As companies continue to acquire large companies or portfolios of stores, the divestiture of noncore assets would seem to be an attractive strategy when a buyer must take all of a seller’s assets in an acquisition. It’s likely that this trend will continue in the future as the pace of large acquisitions continues to accelerate.

CONTINUED: A Breakdown of Major Deals

Energy Transfer Partners LP/Susser Holdings

To the surprise of everyone in the convenience store industry, Energy Transfer Partners LP. Parent company of Sunoco, announced the purchase of Susser Holdings Corp. and its 630-store chain based in Corpus Christi, Texas, for a total consideration of $1.8 billion. Following the initial purchase of Susser Holdings, a series of drop-down transactions will occur whereby existing ETP and Susser Holdings retail business units will be sold to Susser Petroleum Partners LP. The company stated that this process will yield a centralized retail business combining both ETP’s Sunoco fuel brand and Susser’s Stripes convenience stores.

Shortly after the announcement of the Susser acquisition, ETP followed up with the disclosure that it had acquired 40 Tigermarket convenience stores from Tiger Management.  The stores were acquired through Sunoco subsidiary Southside Oil Co., which ETP acquired through its acquisition of Mid-Atlantic Convenience Stores in October of 2013.  Most Tigermarket stores are located in and around Nashville, Tenn.

Speedway LLC/Hess Corp.

Although it had been generally believed that Hess Corp. intended to spin off its retail assets to its shareholders based upon its public filings in January, Hess surprised the industry by announcing in May that it had entered into an agreement to sell the entire retail network to Marathon Petroleum Corp.’s Speedway LLC subsidiary for $2.87 billion. The transaction is anticipated to close at the end of the third quarter of this year. After the closing, Speedway will have 2,733 company-owned stores. This will make Speedway the largest company-owned and -operated convenience-store chain in the country based on revenue and the second-largest based on store count.

CST Brands Inc.

CST Brands Inc. announced that it was selling 100 gas stations and convenience stores in nine states, as well as 16 former gas stations and one parcel of land.  Most of the stores are located in Texas, Colorado, Arizona and California. Approximately half of the Texas sites are in the Dallas-Fort Worth area. In announcing the sale, the company indicated that it wanted to streamline its operations to focus on its core business strategy of building larger-format stores that can offer a wider array of enhanced product offerings.
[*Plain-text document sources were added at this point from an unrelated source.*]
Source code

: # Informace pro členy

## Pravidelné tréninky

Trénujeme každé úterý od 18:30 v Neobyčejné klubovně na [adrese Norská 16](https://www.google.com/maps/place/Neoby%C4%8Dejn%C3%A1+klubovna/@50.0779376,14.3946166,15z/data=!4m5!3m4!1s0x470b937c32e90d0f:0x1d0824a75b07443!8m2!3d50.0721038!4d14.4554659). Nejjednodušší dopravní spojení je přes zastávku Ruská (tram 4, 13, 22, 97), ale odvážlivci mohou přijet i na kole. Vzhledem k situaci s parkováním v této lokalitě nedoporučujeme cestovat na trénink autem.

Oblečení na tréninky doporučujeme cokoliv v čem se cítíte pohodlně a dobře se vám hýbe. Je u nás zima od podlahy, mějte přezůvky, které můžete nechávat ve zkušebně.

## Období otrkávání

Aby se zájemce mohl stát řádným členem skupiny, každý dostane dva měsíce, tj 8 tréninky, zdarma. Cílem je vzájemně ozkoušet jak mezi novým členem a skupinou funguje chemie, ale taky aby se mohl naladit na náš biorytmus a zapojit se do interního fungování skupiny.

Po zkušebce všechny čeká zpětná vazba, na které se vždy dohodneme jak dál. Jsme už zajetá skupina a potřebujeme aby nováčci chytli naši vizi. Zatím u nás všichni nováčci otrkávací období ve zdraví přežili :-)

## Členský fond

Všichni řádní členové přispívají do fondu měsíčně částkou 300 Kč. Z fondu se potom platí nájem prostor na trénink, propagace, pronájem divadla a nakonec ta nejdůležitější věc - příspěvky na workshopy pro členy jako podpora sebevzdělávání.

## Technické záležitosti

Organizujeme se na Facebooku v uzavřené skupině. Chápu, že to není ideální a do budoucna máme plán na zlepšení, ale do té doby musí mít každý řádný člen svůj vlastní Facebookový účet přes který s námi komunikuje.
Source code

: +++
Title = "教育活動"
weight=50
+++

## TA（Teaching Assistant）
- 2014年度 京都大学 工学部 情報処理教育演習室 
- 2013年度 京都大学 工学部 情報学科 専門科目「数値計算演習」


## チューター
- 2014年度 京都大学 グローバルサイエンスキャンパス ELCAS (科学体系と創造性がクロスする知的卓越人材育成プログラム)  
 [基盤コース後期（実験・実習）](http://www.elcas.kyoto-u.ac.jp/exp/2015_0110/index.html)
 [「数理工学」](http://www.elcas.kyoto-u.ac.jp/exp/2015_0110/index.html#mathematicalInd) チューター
CST Brands engaged NRC Realty & Capital Advisors LLC to coordinate the sale of these locations.

7-Eleven Inc.

7-Eleven Inc. announced that it was selling 75 gas stations and convenience stores in 16 states that did not fit the company’s current business model. Most of the stores are located in Florida, Virginia, Massachusetts and Illinois. Of the 75 locations, 22 are convenience stores with gasoline, while 53 do not sell fuel. 7-Eleven once again retained NRC Realty & Capital Advisors LLC to handle the sale.
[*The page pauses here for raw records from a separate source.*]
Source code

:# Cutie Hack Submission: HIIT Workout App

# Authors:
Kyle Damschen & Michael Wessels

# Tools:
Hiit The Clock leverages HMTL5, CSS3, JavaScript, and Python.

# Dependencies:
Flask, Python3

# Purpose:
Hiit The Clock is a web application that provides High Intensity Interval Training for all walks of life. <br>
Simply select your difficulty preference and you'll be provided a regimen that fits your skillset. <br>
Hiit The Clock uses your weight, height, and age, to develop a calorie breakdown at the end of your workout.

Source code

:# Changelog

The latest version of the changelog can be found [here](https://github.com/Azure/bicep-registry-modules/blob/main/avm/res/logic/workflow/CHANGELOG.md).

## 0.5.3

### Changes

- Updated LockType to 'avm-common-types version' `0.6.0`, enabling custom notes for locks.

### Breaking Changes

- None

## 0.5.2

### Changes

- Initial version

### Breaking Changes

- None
CONTINUED: Other Notable Transactions

Notable M&A Transactions

  • Atlas Oil Co. sold all of its BP-branded assets in Chicago and Northwest Indiana to Lehigh Gas Partners LP. Lehigh agreed to purchase 55 wholesale supply contracts, 11 fee and leasehold sites, two commission marketing contracts and certain other assets for a total consideration of $38.5 million. Lehigh also acquired certain short-term financing assets associated with the wholesale supply and commission marketing contracts for $11.9 million, bringing the total consideration for the transaction to $50.4 million.
  • The Mirabito Family of Cos., based in Binghampton, N.Y., agreed to purchase the entire chain of 17 convenience stores owned by Manley’s Mighty Marts LLC, which is also based in Binghampton, N.Y.
  • Petroleum Marketing Group Inc. (PMG) closed on the acquisition of 27 convenience stores owned by Cumberland Farms Inc. The retail sites are located in New Jersey, Delaware and Pennsylvania, and most of the locations sell fuel. PMG has 85 company-owned and -operated stores, as well as 500 stores operated by dealers and commissioned marketers in Virginia, Maryland, Washington, D.C., and New Jersey.
  • Lehigh Gas Partners LP acquired Roanoke, Va.-based Petroleum Marketers Inc. for a total consideration of $61 million. The acquisition consists of 85 convenience stores and nine co-branded convenience stores/quick-service restaurants located primarily along the Interstate 81 corridor in Virginia, with a concentration in the Roanoke area. The convenience stores operate under the company’s proprietary brand, Stop In Food Stores.
  • Par Petroleum Corp., the parent company of Hawaii Independent Energy LLC, agreed to acquire Koko’oha Investments Inc., the parent company of Mid Pac Petroleum LLC, for approximately $107 million. The acquisition involved 80 gasoline stations and convenience stores under the 76 fuel brand.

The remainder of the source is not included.